Dans la nuit du 2 aux 3 novembre, les locaux deCharlie Hebdo ont été incendiés, vraisemblablement par des islamistes qui n'appréciaient pas que le journal sorte un numéro caricaturant Mahomet et ironisant sur la charia, c'est-à-dire la loi islamique. D'autres fondamentalistes, catholiques cette fois, ont systématiquement tenté d'empêcher les représentations au Théâtre de la Ville à Paris, et maintenant en province, d'une pièce qu'ils jugent offensante envers leur dieu.
Au nom de ces dieux, différents quand ils ne sont pas opposés l'un à l'autre, que les hommes ont inventés, et des codes moraux d'un autre âge qui vont avec, des fanatiques s'arrogent le droit d'interdire par la violence la liberté d'expression et veulent faire prévaloir leurs doctrines. À les entendre, se moquer de leurs dieux ou de leurs prophètes serait un blasphème et, à ce titre, les auteurs de ces critiques devraient être au mieux muselés, pour ne pas dire crucifiés.

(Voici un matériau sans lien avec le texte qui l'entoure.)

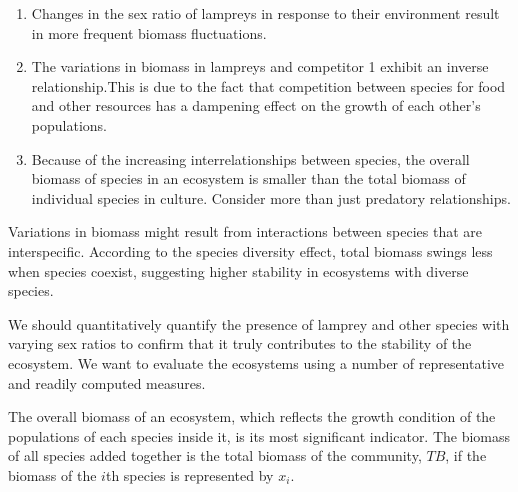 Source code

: \documentclass[12pt]{article}  %
\begin{document}


\begin{enumerate}[\bfseries (1).]
	\item Changes in the sex ratio of lampreys in response to their environment result in more frequent biomass fluctuations.
	\item The variations in biomass in lampreys and competitor 1 exhibit an inverse relationship.This is due to the fact that competition between species for food and other resources has a dampening effect on the growth of each other's populations.
	\item Because of the increasing interrelationships between species, the overall biomass of species in an ecosystem is smaller than the total biomass of individual species in culture. Consider more than just predatory relationships.
\end{enumerate}
\par
Variations in biomass might result from interactions between species that are interspecific. According to the species diversity effect, total biomass swings less when species coexist, suggesting higher stability in ecosystems with diverse species.\par
We should quantitatively quantify the presence of lamprey and other species with varying sex ratios to confirm that it truly contributes to the stability of the ecosystem. We want to evaluate the ecosystems using a number of representative and readily computed measures.\par
The overall biomass of an ecosystem, which reflects the growth condition of the populations of each species inside it, is its most significant indicator. The biomass of all species added together is the total biomass of the community, $TB$, if the biomass of the $i$th species is represented by $x_i$.\par
\end{document}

Ces actes ont été à juste titre unanimement condamnés, y compris par des autorités religieuses, mais il n'en reste pas moins qu'il existe un consensus autour de l'idée qu'on peut se moquer de tout sauf de la religion. Ce n'est pas dit aussi crûment, certes, c'est masqué derrière les discours proclamant la liberté de croyance.
Bien que la France ne soit plus « la fille aînée de l'Église », comme elle le fut pendant des siècles depuis le règne de Pépin le Bref, comme l'affirment certaines encyclopédies, la référence à la religion est omniprésente dans les institutions. Le ministre de l'Intérieur est aussi ministre des Cultes. On voit régulièrement des dirigeants politiques, et le président de la République, assister à une messe à Notre-Dame de Paris, Sarkozy a été nommé chanoine honoraire du Latran par Benoît XVI. Chaque dimanche, la messe est diffusée sur une chaîne de télévision publique. Et les manuels scolaires, qui étudient l'histoire des religions, glissent sur l'évolution des idées qui ont amené des penseurs à lutter contre l'ignorance et l'obscurantisme, et qui rejetaient l'existence d'un dieu qui tirerait les ficelles et forgerait le destin de l'humanité. Par contre, la place faite aux athées, aux libres-penseurs qui combattent ce que Marx appelait « l'opium du peuple », est pour ainsi dire inexistante.
Les auteurs de ces atteintes à la liberté d'expression ne sont qu'une poignée d'illuminés fanatiques. Mais leur violence trouve un fond dans la propagation des idées réactionnaires, et plus particulièrement celles qui reposent sur la religion.
On peut être totalement pour la liberté de conscience, et nous le sommes sans réserve, sans se prosterner devant ce caractère prétendument sacré de la religion, ou même du sentiment religieux.